When it comes to metal I’m a “glass is half full” kind of guy. I always want to like what I’m listening to, particularly if it’s from a band that I’ve never heard before or from a genre that I’m not familiar. I’m always willing to be surprised, willing to be amazed, willing to hear something new and interesting.
I’m also a guitarist myself, and a singer, and I’ve written a handful of songs, so I have an appreciation of the skill required to play in a band, and to be creative. While I may have judged bands (of any genre) very harshly in my early days of listening to music, I remember a moment when I was about 15 or 16 when I realised that band X wasn’t “utterly crap” but that rather the music simply didn’t connect with or move me.
That’s what I experienced with this album by Wisconsin-based band Desolatevoid. There are some good riffs, a few moments that made me think, “Oh!
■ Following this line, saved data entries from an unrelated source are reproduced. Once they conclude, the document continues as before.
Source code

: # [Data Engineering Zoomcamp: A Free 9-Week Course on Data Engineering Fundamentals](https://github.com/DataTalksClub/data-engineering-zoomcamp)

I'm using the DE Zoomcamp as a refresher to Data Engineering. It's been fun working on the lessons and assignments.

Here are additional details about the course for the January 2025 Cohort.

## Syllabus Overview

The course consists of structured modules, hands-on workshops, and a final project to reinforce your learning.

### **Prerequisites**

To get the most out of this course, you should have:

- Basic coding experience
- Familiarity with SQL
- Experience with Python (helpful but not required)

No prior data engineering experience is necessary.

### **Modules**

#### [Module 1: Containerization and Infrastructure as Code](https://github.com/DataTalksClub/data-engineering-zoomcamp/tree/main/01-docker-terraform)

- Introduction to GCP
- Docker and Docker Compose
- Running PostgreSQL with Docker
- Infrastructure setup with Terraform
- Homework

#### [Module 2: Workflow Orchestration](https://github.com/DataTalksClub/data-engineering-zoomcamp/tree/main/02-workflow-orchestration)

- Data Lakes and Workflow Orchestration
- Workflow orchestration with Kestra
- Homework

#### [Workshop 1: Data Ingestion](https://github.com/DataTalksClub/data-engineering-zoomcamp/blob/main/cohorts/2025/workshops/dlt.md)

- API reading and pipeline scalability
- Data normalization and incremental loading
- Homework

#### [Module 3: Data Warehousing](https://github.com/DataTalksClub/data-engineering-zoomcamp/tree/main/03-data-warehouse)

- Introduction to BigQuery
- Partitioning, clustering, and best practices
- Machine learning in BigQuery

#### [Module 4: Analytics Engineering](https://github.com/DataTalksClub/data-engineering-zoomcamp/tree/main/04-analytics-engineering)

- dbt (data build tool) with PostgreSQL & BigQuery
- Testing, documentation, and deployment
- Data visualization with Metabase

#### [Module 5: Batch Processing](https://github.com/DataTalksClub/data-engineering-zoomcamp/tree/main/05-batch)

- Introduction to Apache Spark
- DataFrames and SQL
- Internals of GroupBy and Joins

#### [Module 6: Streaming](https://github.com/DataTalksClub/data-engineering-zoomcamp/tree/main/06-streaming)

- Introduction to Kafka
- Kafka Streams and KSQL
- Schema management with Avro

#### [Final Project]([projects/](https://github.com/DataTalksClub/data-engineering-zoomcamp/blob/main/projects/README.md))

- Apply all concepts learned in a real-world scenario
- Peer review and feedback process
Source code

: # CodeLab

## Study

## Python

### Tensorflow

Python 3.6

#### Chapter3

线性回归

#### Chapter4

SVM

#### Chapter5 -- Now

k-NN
I really like that” but they were so fleetingly short that I was left feeling rather more disappointed than apathetic. Deep down it seems to me there is a good album in there waiting to get out.
“Cuts, bruises, and an empty wallet”, for example, has some really nice doom riffs but they are played too fast. These in turn are then sandwiched between some cheeky punk-esque riffs that, to my ears, ruin the song. It’s like dropping a sample of “Barbie World” into “Bohemian Rhapsody”.
“Wreckage of yesterday” has a great arpeggioed opening that reminded me British thrash band Xentrix that then descends into, to quote my mum, a lot of noise and shouting.
“Way past wits end” reminds me of New York hardcore band Sick of It All. For about a minute, before again the riff gives way to a wall of double-time kick drums and a coughing guitars.
With a little more imagination these songs could have been really interesting and gone interesting places, but they all seem to end up as the kind of generic thrash songs that I used to get slagged off liking for by my peers at school: three chords played as furiously as possible on the most over-driven guitar available.
Ironically, the song that I enjoyed the most, “Fucked and furious” begins with a dull riff played on a horrible fuzz guitar sound before suddenly kicking in with possibly the best riff on the whole album.
It would be too easy to conclude this review with something like: I can sum up this album with two words, the first begins with ‘d’, the second has four letters. Desolatevoid: disappointinglyshit.
But that would be unfair. There are some good moments in this album’s 30 minutes and 36 seconds, but for me they are too far apart to get excited about it. It feels more like a demo in places and songs, to my ears, simply don’t sound complete enough. Which is a real shame because I wanted to like this album. The band are tight, the guitars sound great, the vocal are solid (if you are into that death grunt sound), it’s just the songs that let them down.